[Task requirements]:
Copy every entry exactly as given, minus the images.

-- Data excerpts follows --

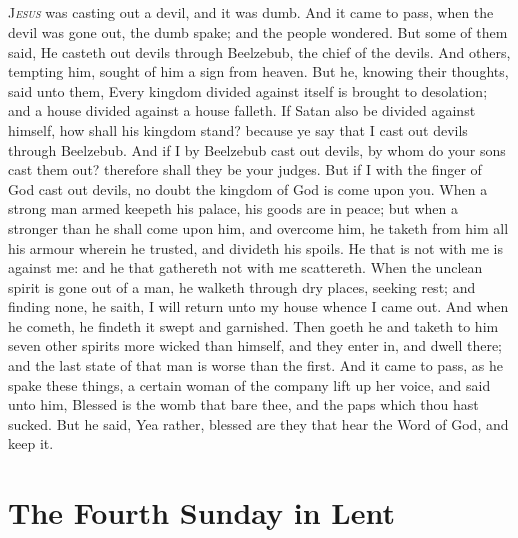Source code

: \subsection{}
\lettrine{J}{\emph{esus}} was casting out a devil, and it was dumb. And it came to pass, when the devil was gone out, the dumb spake; and the people wondered. But some of them said, He casteth out devils through Beelzebub, the chief of the devils. And others, tempting him, sought of him a sign from heaven. But he, knowing their thoughts, said unto them, Every kingdom divided against itself is brought to desolation; and a house divided against a house falleth. If Satan also be divided against himself, how shall his kingdom stand? because ye say that I cast out devils through Beelzebub. And if I by Beelzebub cast out devils, by whom do your sons cast them out? therefore shall they be your judges. But if I with the finger of God cast out devils, no doubt the kingdom of God is come upon you. When a strong man armed keepeth his palace, his goods are in peace; but when a stronger than he shall come upon him, and overcome him, he taketh from him all his armour wherein he trusted, and divideth his spoils. He that is not with me is against me: and he that gathereth not with me scattereth. When the unclean spirit is gone out of a man, he walketh through dry places, seeking rest; and finding none, he saith, I will return unto my house whence I came out. And when he cometh, he findeth it swept and garnished. Then goeth he and taketh to him seven other spirits more wicked than himself, and they enter in, and dwell there; and the last state of that man is worse than the first. And it came to pass, as he spake these things, a certain woman of the company lift up her voice, and said unto him, Blessed is the womb that bare thee, and the paps which thou hast sucked. But he said, Yea rather, blessed are they that hear the Word of God, and keep it.

\section{The Fourth Sunday in Lent}%
\subsection{}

-- Data excerpts concluded --

[Your solution]:
Source code

: \subsection{}
\lettrine{J}{\emph{esus}} was casting out a devil, and it was dumb. And it came to pass, when the devil was gone out, the dumb spake; and the people wondered. But some of them said, He casteth out devils through Beelzebub, the chief of the devils. And others, tempting him, sought of him a sign from heaven. But he, knowing their thoughts, said unto them, Every kingdom divided against itself is brought to desolation; and a house divided against a house falleth. If Satan also be divided against himself, how shall his kingdom stand? because ye say that I cast out devils through Beelzebub. And if I by Beelzebub cast out devils, by whom do your sons cast them out? therefore shall they be your judges. But if I with the finger of God cast out devils, no doubt the kingdom of God is come upon you. When a strong man armed keepeth his palace, his goods are in peace; but when a stronger than he shall come upon him, and overcome him, he taketh from him all his armour wherein he trusted, and divideth his spoils. He that is not with me is against me: and he that gathereth not with me scattereth. When the unclean spirit is gone out of a man, he walketh through dry places, seeking rest; and finding none, he saith, I will return unto my house whence I came out. And when he cometh, he findeth it swept and garnished. Then goeth he and taketh to him seven other spirits more wicked than himself, and they enter in, and dwell there; and the last state of that man is worse than the first. And it came to pass, as he spake these things, a certain woman of the company lift up her voice, and said unto him, Blessed is the womb that bare thee, and the paps which thou hast sucked. But he said, Yea rather, blessed are they that hear the Word of God, and keep it.

\section{The Fourth Sunday in Lent}%
\subsection{}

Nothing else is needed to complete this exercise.